§ **Work item**:
The line containing "будут взаимно перпендикулярны." marks where to begin; quote it and every line after it through the end of the data, exactly as written.

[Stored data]
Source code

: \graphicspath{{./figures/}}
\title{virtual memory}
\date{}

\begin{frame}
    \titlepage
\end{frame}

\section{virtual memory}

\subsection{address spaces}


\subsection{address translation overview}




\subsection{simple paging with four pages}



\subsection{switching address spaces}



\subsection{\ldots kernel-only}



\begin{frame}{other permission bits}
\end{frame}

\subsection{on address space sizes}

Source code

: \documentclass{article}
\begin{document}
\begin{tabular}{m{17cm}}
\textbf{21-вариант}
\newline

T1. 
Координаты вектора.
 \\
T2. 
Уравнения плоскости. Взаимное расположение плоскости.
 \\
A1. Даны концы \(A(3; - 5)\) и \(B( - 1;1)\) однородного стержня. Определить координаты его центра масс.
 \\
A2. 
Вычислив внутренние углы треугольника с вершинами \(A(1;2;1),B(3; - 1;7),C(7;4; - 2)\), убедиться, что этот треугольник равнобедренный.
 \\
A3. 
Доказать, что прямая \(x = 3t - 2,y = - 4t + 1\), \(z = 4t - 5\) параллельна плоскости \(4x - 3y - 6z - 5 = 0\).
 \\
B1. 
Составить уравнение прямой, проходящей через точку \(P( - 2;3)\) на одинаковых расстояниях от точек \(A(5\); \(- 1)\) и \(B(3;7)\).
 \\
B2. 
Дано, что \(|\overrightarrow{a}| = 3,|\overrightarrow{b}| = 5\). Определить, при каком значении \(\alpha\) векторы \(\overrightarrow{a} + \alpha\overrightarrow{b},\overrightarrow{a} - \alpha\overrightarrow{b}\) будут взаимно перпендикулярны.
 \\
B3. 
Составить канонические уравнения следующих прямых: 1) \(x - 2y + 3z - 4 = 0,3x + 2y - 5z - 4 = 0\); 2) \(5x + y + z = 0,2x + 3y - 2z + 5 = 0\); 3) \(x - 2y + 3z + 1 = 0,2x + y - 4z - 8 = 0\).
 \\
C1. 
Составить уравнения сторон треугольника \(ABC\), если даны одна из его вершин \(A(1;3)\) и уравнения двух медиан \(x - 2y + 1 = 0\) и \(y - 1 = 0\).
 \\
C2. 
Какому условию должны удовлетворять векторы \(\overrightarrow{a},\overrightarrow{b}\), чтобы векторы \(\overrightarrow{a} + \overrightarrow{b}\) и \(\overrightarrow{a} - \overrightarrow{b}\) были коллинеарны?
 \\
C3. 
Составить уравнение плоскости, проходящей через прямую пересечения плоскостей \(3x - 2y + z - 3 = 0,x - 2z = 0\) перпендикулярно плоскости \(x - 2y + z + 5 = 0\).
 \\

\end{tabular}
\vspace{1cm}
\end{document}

§ **Solution to this problem**:
Дано, что \(|\overrightarrow{a}| = 3,|\overrightarrow{b}| = 5\). Определить, при каком значении \(\alpha\) векторы \(\overrightarrow{a} + \alpha\overrightarrow{b},\overrightarrow{a} - \alpha\overrightarrow{b}\) будут взаимно перпендикулярны.
 \\
B3. 
Составить канонические уравнения следующих прямых: 1) \(x - 2y + 3z - 4 = 0,3x + 2y - 5z - 4 = 0\); 2) \(5x + y + z = 0,2x + 3y - 2z + 5 = 0\); 3) \(x - 2y + 3z + 1 = 0,2x + y - 4z - 8 = 0\).
 \\
C1. 
Составить уравнения сторон треугольника \(ABC\), если даны одна из его вершин \(A(1;3)\) и уравнения двух медиан \(x - 2y + 1 = 0\) и \(y - 1 = 0\).
 \\
C2. 
Какому условию должны удовлетворять векторы \(\overrightarrow{a},\overrightarrow{b}\), чтобы векторы \(\overrightarrow{a} + \overrightarrow{b}\) и \(\overrightarrow{a} - \overrightarrow{b}\) были коллинеарны?
 \\
C3. 
Составить уравнение плоскости, проходящей через прямую пересечения плоскостей \(3x - 2y + z - 3 = 0,x - 2z = 0\) перпендикулярно плоскости \(x - 2y + z + 5 = 0\).
 \\

\end{tabular}
\vspace{1cm}
\end{document}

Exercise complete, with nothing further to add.